I’m a fan of all three, and as much as self-important, self-conscious hip marketing campaigns make me retch, I can see why wine and beer want to be more like each other. Wineries want to get in on the growth and popularity of craft beer, while breweries dream of being able to charge the premiums that wineries do. A ten dollar bottle of wine is cheap and usually shit, but a 750ml bottle of beer at that price is a damn hard sell. St. Bernardus Abt 12, widely considered among the best beers in the world, is $9.15, and that’s at 10 per cent ABV, nearly as strong as most wines.
Last year, when the provincial government announced that beer would be going into grocery stores, it was the first time in our province that beer had some small advantage over wine. The wine industry in Ontario owes its success largely to the amount of provincial support it has received, while the success of the craft beer industry is impressive specifically because, for most of the last 30 years, the province seems to have actively discouraged its growth.

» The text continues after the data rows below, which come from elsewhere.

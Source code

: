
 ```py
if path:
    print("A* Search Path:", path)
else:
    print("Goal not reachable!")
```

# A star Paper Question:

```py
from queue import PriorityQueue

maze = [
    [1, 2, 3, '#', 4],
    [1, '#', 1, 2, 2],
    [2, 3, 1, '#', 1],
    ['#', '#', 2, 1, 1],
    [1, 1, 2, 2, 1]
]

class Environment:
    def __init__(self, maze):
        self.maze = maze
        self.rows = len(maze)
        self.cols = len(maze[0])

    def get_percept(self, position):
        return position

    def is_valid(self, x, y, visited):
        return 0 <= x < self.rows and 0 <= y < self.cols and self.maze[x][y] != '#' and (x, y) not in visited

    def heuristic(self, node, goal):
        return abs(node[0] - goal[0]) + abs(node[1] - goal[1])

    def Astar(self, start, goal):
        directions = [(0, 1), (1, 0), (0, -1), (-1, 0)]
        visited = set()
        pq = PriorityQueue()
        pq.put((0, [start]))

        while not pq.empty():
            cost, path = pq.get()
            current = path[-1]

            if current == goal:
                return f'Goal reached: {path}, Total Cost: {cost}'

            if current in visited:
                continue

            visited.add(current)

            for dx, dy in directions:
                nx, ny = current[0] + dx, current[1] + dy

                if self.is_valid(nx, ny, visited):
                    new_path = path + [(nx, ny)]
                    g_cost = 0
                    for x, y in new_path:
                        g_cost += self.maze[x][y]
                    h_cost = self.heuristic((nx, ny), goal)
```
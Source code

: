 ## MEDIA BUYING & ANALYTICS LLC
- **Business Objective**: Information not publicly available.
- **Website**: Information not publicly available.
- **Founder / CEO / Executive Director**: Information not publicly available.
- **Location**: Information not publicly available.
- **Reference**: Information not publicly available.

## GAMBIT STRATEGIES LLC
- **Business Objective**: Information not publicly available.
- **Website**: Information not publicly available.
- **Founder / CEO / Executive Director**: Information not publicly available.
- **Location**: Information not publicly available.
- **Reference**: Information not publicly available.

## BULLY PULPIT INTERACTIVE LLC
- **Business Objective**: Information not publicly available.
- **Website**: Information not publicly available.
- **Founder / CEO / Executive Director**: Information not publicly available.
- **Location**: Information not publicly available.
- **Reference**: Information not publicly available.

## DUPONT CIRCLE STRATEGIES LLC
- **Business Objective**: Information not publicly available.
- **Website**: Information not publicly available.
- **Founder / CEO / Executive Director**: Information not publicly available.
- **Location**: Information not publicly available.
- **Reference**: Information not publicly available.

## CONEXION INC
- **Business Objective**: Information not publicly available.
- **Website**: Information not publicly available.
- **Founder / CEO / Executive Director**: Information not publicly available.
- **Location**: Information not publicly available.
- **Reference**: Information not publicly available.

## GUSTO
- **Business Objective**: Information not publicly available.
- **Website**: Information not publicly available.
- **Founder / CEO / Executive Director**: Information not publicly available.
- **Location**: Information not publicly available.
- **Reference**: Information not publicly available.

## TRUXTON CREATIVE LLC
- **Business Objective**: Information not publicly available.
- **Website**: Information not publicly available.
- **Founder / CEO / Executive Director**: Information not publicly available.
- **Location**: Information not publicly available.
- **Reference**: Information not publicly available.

Overwhelming public support of local beer has finally changed that, and allowing exclusively beer to be sold in grocery stores was a long-overdue olive branch from the province to its craft breweries. Still, from the moment I first heard the news, I knew wine wouldn’t be far behind.
On Feb. 18 Kathleen Wynne announced that wine (and cider) would hit grocery store shelves by the fall. Beginning with an initial 70 stores and a minimum per-bottle pricing of $10.95, this will absolutely benefit local mid-sized wineries. Many winemakers, such as Tom O’Brien of Harrow’s Cooper’s Hawk Vineyards, predicted this news months ago and began ramping up their production capacity.
With the number of grocery stores carrying beer still growing, I can’t help but think that the province has opened the floodgates. As it stands, the LCBO acts like a wholesaler, so the grocery stores have to purchase beer and wine directly from them. But grocery stores chains are very large and very powerful, some of them much larger than the LCBO ever will be. I think it’s inevitable that, at some point, they will cut out the middleman, forcing the government to let them buy directly from the producers.
It’s hard to predict what things are going to look like in five years. Atrocious marketing jargon like “new school wine” and $14 bottles of beer at the LCBO are just examples of beverage producers exploring just what it means to do business in a market with more breweries, wineries and cideries than ever before. The line is blurring between “lowly” beer and “classy’ wine and everybody is adapting to that, not always gracefully.
Colio’s acquisition is a good sign and just the first of its kind. It’s an example of how scaling up within the industry can be done without falling back on the multinationals and how growing and remaining local are not mutually exclusive. Change is in the air in Ontario, and it’s long overdue.